Planned Parenthood wins millions from anti-abortion activists -- but at what cost?

by Harvey Silverglate
Reprinted with permission from Boston Phoenix © 1999

The following commentary comes from The Boston Phoenix, a homosexual publication. As unusual as it is for Life Advocate to reprint material from such a source, we do so because it demonstrates that even some people on the Left are beginning to see that their own freedom of speech is linked to that of anti-abortion activists. Also, this commentary, despite factual errors about the Planned Parenthood case, offers one of the best First Amendment analyses seen in a publicaction to date.

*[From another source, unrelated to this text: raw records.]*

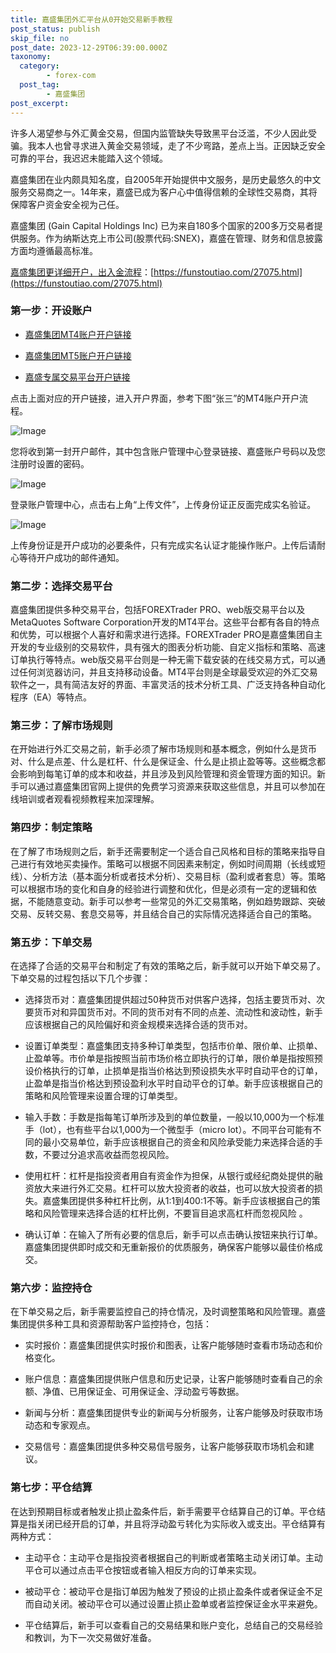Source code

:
 ```yaml
---
title: 嘉盛集团外汇平台从0开始交易新手教程
post_status: publish
skip_file: no
post_date: 2023-12-29T06:39:00.000Z
taxonomy:
  category:
        - forex-com
  post_tag:
        - 嘉盛集团
post_excerpt: 
---
```

许多人渴望参与外汇黄金交易，但国内监管缺失导致黑平台泛滥，不少人因此受骗。我本人也曾寻求进入黄金交易领域，走了不少弯路，差点上当。正因缺乏安全可靠的平台，我迟迟未能踏入这个领域。

嘉盛集团在业内颇具知名度，自2005年开始提供中文服务，是历史最悠久的中文服务交易商之一。14年来，嘉盛已成为客户心中值得信赖的全球性交易商，其将保障客户资金安全视为己任。

嘉盛集团 (Gain Capital Holdings Inc) 已为来自180多个国家的200多万交易者提供服务。作为纳斯达克上市公司(股票代码:SNEX)，嘉盛在管理、财务和信息披露方面均遵循最高标准。

[嘉盛集团更详细开户，出入金流程](https://funstoutiao.com/27075.html)：[https://funstoutiao.com/27075.html](https://funstoutiao.com/27075.html)

### 第一步：开设账户

* [嘉盛集团MT4账户开户链接](https://s.ssgg.net/jsmt4)

* [嘉盛集团MT5账户开户链接](https://s.ssgg.net/jsmt5)

* [嘉盛专属交易平台开户链接](https://s.ssgg.net/js)

点击上面对应的开户链接，进入开户界面，参考下图“张三”的MT4账户开户流程。

![Image](https://prod-files-secure.s3.us-west-2.amazonaws.com/39ed1227-6d7d-4570-be36-9ccd4a2c4241/7a167aea-686b-400d-af59-4e18eb607a40/640.png?X-Amz-Algorithm=AWS4-HMAC-SHA256&X-Amz-Content-Sha256=UNSIGNED-PAYLOAD&X-Amz-Credential=ASIAZI2LB4664655U7IH%2F20250406%2Fus-west-2%2Fs3%2Faws4_request&X-Amz-Date=20250406T041308Z&X-Amz-Expires=3600&X-Amz-Security-Token=IQoJb3JpZ2luX2VjEMT%2F%2F%2F%2F%2F%2F%2F%2F%2F%2FwEaCXVzLXdlc3QtMiJIMEYCIQDMk5PbcXnDc%2BwSXCcOORfpVbg1TNNlIqRgQhD2kfYLFQIhAP3hOdg4JnLvweamS4phnN823jY3%2FUz4Uc3M1HT0kjzeKv8DCD0QABoMNjM3NDIzMTgzODA1IgykDqIzwijXJiaQnzgq3AN4CYh4PGc6GqeihbddQ1gwIdDuYi43OVfRzlF5Irm1gw%2BvlPbEuPOPXiJRqfEutYogstTyD5nQ8AzOu%2FltzmJJuzALrGGx2jgWW3K8Zm1zICPn7EH4uQ8MgXwoFjc%2BeId61SvH00nMVsAHZaq7Y5HXhJxYQ6fFFPtiVTHMwTDnlNfPX%2F1Y268muJECRs37I%2Fxuqsn9VT6CYoawDXUcp1OsDGjNDnj7juP9OdTZaa8Kxy7tclbTh7qUWdCgOdpZvJBNLe7h7WASUQ4WYQGJaHagO1r73Dq9kkb%2FKKY8SsEi8LffVWEjjgHyHOGE4SJrGFHAGqld6BAD2e4LsoOO5FZMuRc7NAqYvLxJxn3oa%2BuwNjT9WKDG7IsTmomSw46V0g2pLF2GChUmya0LeXqBQh%2FkYOMyzsJmgs0gy%2B%2B8LWNAoK%2FyiAKGZRLj5lOSBibkZQAT7qlLArYGXKYMzviyxaoQOcm%2BLfOeNehX5piKMDmuMzDCjr005ge5iVgnJHuNoBMjMNkUOjZ6OwZ9OzFMO1lrO2b6z0UC%2BieyuEdexkZgaK%2FNIbYrP3x6al0py8zz2b508gijmVBIFpcTatjHDQejNSSdB%2BriI6ppuco98riknHjXusX8%2B22HtkAiczDq%2Fce%2FBjqkAXe%2FUhWzRNgMPcCcHAt616uRmGT6Dui0MgdASITYbZV96OxI39AJPtPu0OyhmCQhdfFLxHOd51FgoIF5Lf8nVa83Qhx6rYbiQgfz7dTipBY6tG8ZAhFI5yBw0V%2BzD1EGQDTRcnHBd0nvjEOHp10qYPFI1ywaHJQrXBThBJ8n3%2F5iLyyQCcCq3CnRBp0Nt2xRFBKBQItVMzainRn%2BvFvDAfWAYz9k&X-Amz-Signature=07cef48bfcebd5920d3e17fcc99bb3abf81fef238f321ebe22fb99b78bc30e03&X-Amz-SignedHeaders=host&x-id=GetObject)

您将收到第一封开户邮件，其中包含账户管理中心登录链接、嘉盛账户号码以及您注册时设置的密码。

![Image](https://prod-files-secure.s3.us-west-2.amazonaws.com/39ed1227-6d7d-4570-be36-9ccd4a2c4241/eaa1c6b3-2877-4284-a0e1-530e222c27fb/image.png?X-Amz-Algorithm=AWS4-HMAC-SHA256&X-Amz-Content-Sha256=UNSIGNED-PAYLOAD&X-Amz-Credential=ASIAZI2LB4664655U7IH%2F20250406%2Fus-west-2%2Fs3%2Faws4_request&X-Amz-Date=20250406T041308Z&X-Amz-Expires=3600&X-Amz-Security-Token=IQoJb3JpZ2luX2VjEMT%2F%2F%2F%2F%2F%2F%2F%2F%2F%2FwEaCXVzLXdlc3QtMiJIMEYCIQDMk5PbcXnDc%2BwSXCcOORfpVbg1TNNlIqRgQhD2kfYLFQIhAP3hOdg4JnLvweamS4phnN823jY3%2FUz4Uc3M1HT0kjzeKv8DCD0QABoMNjM3NDIzMTgzODA1IgykDqIzwijXJiaQnzgq3AN4CYh4PGc6GqeihbddQ1gwIdDuYi43OVfRzlF5Irm1gw%2BvlPbEuPOPXiJRqfEutYogstTyD5nQ8AzOu%2FltzmJJuzALrGGx2jgWW3K8Zm1zICPn7EH4uQ8MgXwoFjc%2BeId61SvH00nMVsAHZaq7Y5HXhJxYQ6fFFPtiVTHMwTDnlNfPX%2F1Y268muJECRs37I%2Fxuqsn9VT6CYoawDXUcp1OsDGjNDnj7juP9OdTZaa8Kxy7tclbTh7qUWdCgOdpZvJBNLe7h7WASUQ4WYQGJaHagO1r73Dq9kkb%2FKKY8SsEi8LffVWEjjgHyHOGE4SJrGFHAGqld6BAD2e4LsoOO5FZMuRc7NAqYvLxJxn3oa%2BuwNjT9WKDG7IsTmomSw46V0g2pLF2GChUmya0LeXqBQh%2FkYOMyzsJmgs0gy%2B%2B8LWNAoK%2FyiAKGZRLj5lOSBibkZQAT7qlLArYGXKYMzviyxaoQOcm%2BLfOeNehX5piKMDmuMzDCjr005ge5iVgnJHuNoBMjMNkUOjZ6OwZ9OzFMO1lrO2b6z0UC%2BieyuEdexkZgaK%2FNIbYrP3x6al0py8zz2b508gijmVBIFpcTatjHDQejNSSdB%2BriI6ppuco98riknHjXusX8%2B22HtkAiczDq%2Fce%2FBjqkAXe%2FUhWzRNgMPcCcHAt616uRmGT6Dui0MgdASITYbZV96OxI39AJPtPu0OyhmCQhdfFLxHOd51FgoIF5Lf8nVa83Qhx6rYbiQgfz7dTipBY6tG8ZAhFI5yBw0V%2BzD1EGQDTRcnHBd0nvjEOHp10qYPFI1ywaHJQrXBThBJ8n3%2F5iLyyQCcCq3CnRBp0Nt2xRFBKBQItVMzainRn%2BvFvDAfWAYz9k&X-Amz-Signature=a7e4b50ba2605c868e407564835c094c8bcd4c0c0ab01c2ff51766d2c254d4a9&X-Amz-SignedHeaders=host&x-id=GetObject)

登录账户管理中心，点击右上角“上传文件”，上传身份证正反面完成实名验证。

![Image](https://prod-files-secure.s3.us-west-2.amazonaws.com/39ed1227-6d7d-4570-be36-9ccd4a2c4241/54090639-09fc-46b4-a135-e0289f707147/image.png?X-Amz-Algorithm=AWS4-HMAC-SHA256&X-Amz-Content-Sha256=UNSIGNED-PAYLOAD&X-Amz-Credential=ASIAZI2LB4664655U7IH%2F20250406%2Fus-west-2%2Fs3%2Faws4_request&X-Amz-Date=20250406T041308Z&X-Amz-Expires=3600&X-Amz-Security-Token=IQoJb3JpZ2luX2VjEMT%2F%2F%2F%2F%2F%2F%2F%2F%2F%2FwEaCXVzLXdlc3QtMiJIMEYCIQDMk5PbcXnDc%2BwSXCcOORfpVbg1TNNlIqRgQhD2kfYLFQIhAP3hOdg4JnLvweamS4phnN823jY3%2FUz4Uc3M1HT0kjzeKv8DCD0QABoMNjM3NDIzMTgzODA1IgykDqIzwijXJiaQnzgq3AN4CYh4PGc6GqeihbddQ1gwIdDuYi43OVfRzlF5Irm1gw%2BvlPbEuPOPXiJRqfEutYogstTyD5nQ8AzOu%2FltzmJJuzALrGGx2jgWW3K8Zm1zICPn7EH4uQ8MgXwoFjc%2BeId61SvH00nMVsAHZaq7Y5HXhJxYQ6fFFPtiVTHMwTDnlNfPX%2F1Y268muJECRs37I%2Fxuqsn9VT6CYoawDXUcp1OsDGjNDnj7juP9OdTZaa8Kxy7tclbTh7qUWdCgOdpZvJBNLe7h7WASUQ4WYQGJaHagO1r73Dq9kkb%2FKKY8SsEi8LffVWEjjgHyHOGE4SJrGFHAGqld6BAD2e4LsoOO5FZMuRc7NAqYvLxJxn3oa%2BuwNjT9WKDG7IsTmomSw46V0g2pLF2GChUmya0LeXqBQh%2FkYOMyzsJmgs0gy%2B%2B8LWNAoK%2FyiAKGZRLj5lOSBibkZQAT7qlLArYGXKYMzviyxaoQOcm%2BLfOeNehX5piKMDmuMzDCjr005ge5iVgnJHuNoBMjMNkUOjZ6OwZ9OzFMO1lrO2b6z0UC%2BieyuEdexkZgaK%2FNIbYrP3x6al0py8zz2b508gijmVBIFpcTatjHDQejNSSdB%2BriI6ppuco98riknHjXusX8%2B22HtkAiczDq%2Fce%2FBjqkAXe%2FUhWzRNgMPcCcHAt616uRmGT6Dui0MgdASITYbZV96OxI39AJPtPu0OyhmCQhdfFLxHOd51FgoIF5Lf8nVa83Qhx6rYbiQgfz7dTipBY6tG8ZAhFI5yBw0V%2BzD1EGQDTRcnHBd0nvjEOHp10qYPFI1ywaHJQrXBThBJ8n3%2F5iLyyQCcCq3CnRBp0Nt2xRFBKBQItVMzainRn%2BvFvDAfWAYz9k&X-Amz-Signature=50b3f2b593122a5e676bdcf334f1d843ba35df3f0c5f7fc2a4a8e9e77f4311f8&X-Amz-SignedHeaders=host&x-id=GetObject)

上传身份证是开户成功的必要条件，只有完成实名认证才能操作账户。上传后请耐心等待开户成功的邮件通知。

### 第二步：选择交易平台

嘉盛集团提供多种交易平台，包括FOREXTrader PRO、web版交易平台以及MetaQuotes Software Corporation开发的MT4平台。这些平台都有各自的特点和优势，可以根据个人喜好和需求进行选择。FOREXTrader PRO是嘉盛集团自主开发的专业级别的交易软件，具有强大的图表分析功能、自定义指标和策略、高速订单执行等特点。web版交易平台则是一种无需下载安装的在线交易方式，可以通过任何浏览器访问，并且支持移动设备。MT4平台则是全球最受欢迎的外汇交易软件之一，具有简洁友好的界面、丰富灵活的技术分析工具、广泛支持各种自动化程序（EA）等特点。

### 第三步：了解市场规则

在开始进行外汇交易之前，新手必须了解市场规则和基本概念，例如什么是货币对、什么是点差、什么是杠杆、什么是保证金、什么是止损止盈等等。这些概念都会影响到每笔订单的成本和收益，并且涉及到风险管理和资金管理方面的知识。新手可以通过嘉盛集团官网上提供的免费学习资源来获取这些信息，并且可以参加在线培训或者观看视频教程来加深理解。

### 第四步：制定策略

在了解了市场规则之后，新手还需要制定一个适合自己风格和目标的策略来指导自己进行有效地买卖操作。策略可以根据不同因素来制定，例如时间周期（长线或短线）、分析方法（基本面分析或者技术分析）、交易目标（盈利或者套息）等。策略可以根据市场的变化和自身的经验进行调整和优化，但是必须有一定的逻辑和依据，不能随意变动。新手可以参考一些常见的外汇交易策略，例如趋势跟踪、突破交易、反转交易、套息交易等，并且结合自己的实际情况选择适合自己的策略。

### 第五步：下单交易

在选择了合适的交易平台和制定了有效的策略之后，新手就可以开始下单交易了。下单交易的过程包括以下几个步骤：

* 选择货币对：嘉盛集团提供超过50种货币对供客户选择，包括主要货币对、次要货币对和异国货币对。不同的货币对有不同的点差、流动性和波动性，新手应该根据自己的风险偏好和资金规模来选择合适的货币对。

* 设置订单类型：嘉盛集团支持多种订单类型，包括市价单、限价单、止损单、止盈单等。市价单是指按照当前市场价格立即执行的订单，限价单是指按照预设价格执行的订单，止损单是指当价格达到预设损失水平时自动平仓的订单，止盈单是指当价格达到预设盈利水平时自动平仓的订单。新手应该根据自己的策略和风险管理来设置合理的订单类型。

* 输入手数：手数是指每笔订单所涉及到的单位数量，一般以10,000为一个标准手（lot），也有些平台以1,000为一个微型手（micro lot）。不同平台可能有不同的最小交易单位，新手应该根据自己的资金和风险承受能力来选择合适的手数，不要过分追求高收益而忽视风险。

* 使用杠杆：杠杆是指投资者用自有资金作为担保，从银行或经纪商处提供的融资放大来进行外汇交易。杠杆可以放大投资者的收益，也可以放大投资者的损失。嘉盛集团提供多种杠杆比例，从1:1到400:1不等。新手应该根据自己的策略和风险管理来选择合适的杠杆比例，不要盲目追求高杠杆而忽视风险 。

* 确认订单：在输入了所有必要的信息后，新手可以点击确认按钮来执行订单。嘉盛集团提供即时成交和无重新报价的优质服务，确保客户能够以最佳价格成交。

### 第六步：监控持仓

在下单交易之后，新手需要监控自己的持仓情况，及时调整策略和风险管理。嘉盛集团提供多种工具和资源帮助客户监控持仓，包括：

* 实时报价：嘉盛集团提供实时报价和图表，让客户能够随时查看市场动态和价格变化。

* 账户信息：嘉盛集团提供账户信息和历史记录，让客户能够随时查看自己的余额、净值、已用保证金、可用保证金、浮动盈亏等数据。

* 新闻与分析：嘉盛集团提供专业的新闻与分析服务，让客户能够及时获取市场动态和专家观点。

* 交易信号：嘉盛集团提供多种交易信号服务，让客户能够获取市场机会和建议。

### 第七步：平仓结算

在达到预期目标或者触发止损止盈条件后，新手需要平仓结算自己的订单。平仓结算是指关闭已经开启的订单，并且将浮动盈亏转化为实际收入或支出。平仓结算有两种方式：

* 主动平仓：主动平仓是指投资者根据自己的判断或者策略主动关闭订单。主动平仓可以通过点击平仓按钮或者输入相反方向的订单来实现。

* 被动平仓：被动平仓是指订单因为触发了预设的止损止盈条件或者保证金不足而自动关闭。被动平仓可以通过设置止损止盈单或者监控保证金水平来避免。

* 平仓结算后，新手可以查看自己的交易结果和账户变化，总结自己的交易经验和教训，为下一次交易做好准备。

American feminism and its historical ally, political liberalism, took a giant step backward last week, when an Oregon federal jury awarded Planned Parenthood $107 million from the creators of an anti-abortion Web site called “The Nuremberg Files.”
In winning its case against the American Coalition of Life Advocates and Advocates for Life Ministries, Planned Parenthood struck a blow against the First Amendment that the Supreme Court has refused to deliver for 50 years.
In case after case, the Court has ruled in favor of free speech regardless of whether the advocacy organizations that would-be censors were seeking to shut down were “good” or “bad.” To ignore such precedent now is to create a double standard by which free-speech rights are allocated, which will leave the First Amendment an empty shell in hard cases, where protection for free speech really matters. If the Oregon jury’s verdict is allowed to stand on appeal, civil-rights advocacy will never again during our lifetimes enjoy the legal protection that has given us desegregation, a woman’s right to choose an abortion, and, at least in some states, the rights of sexual minorities to live their private lives free of government meddling.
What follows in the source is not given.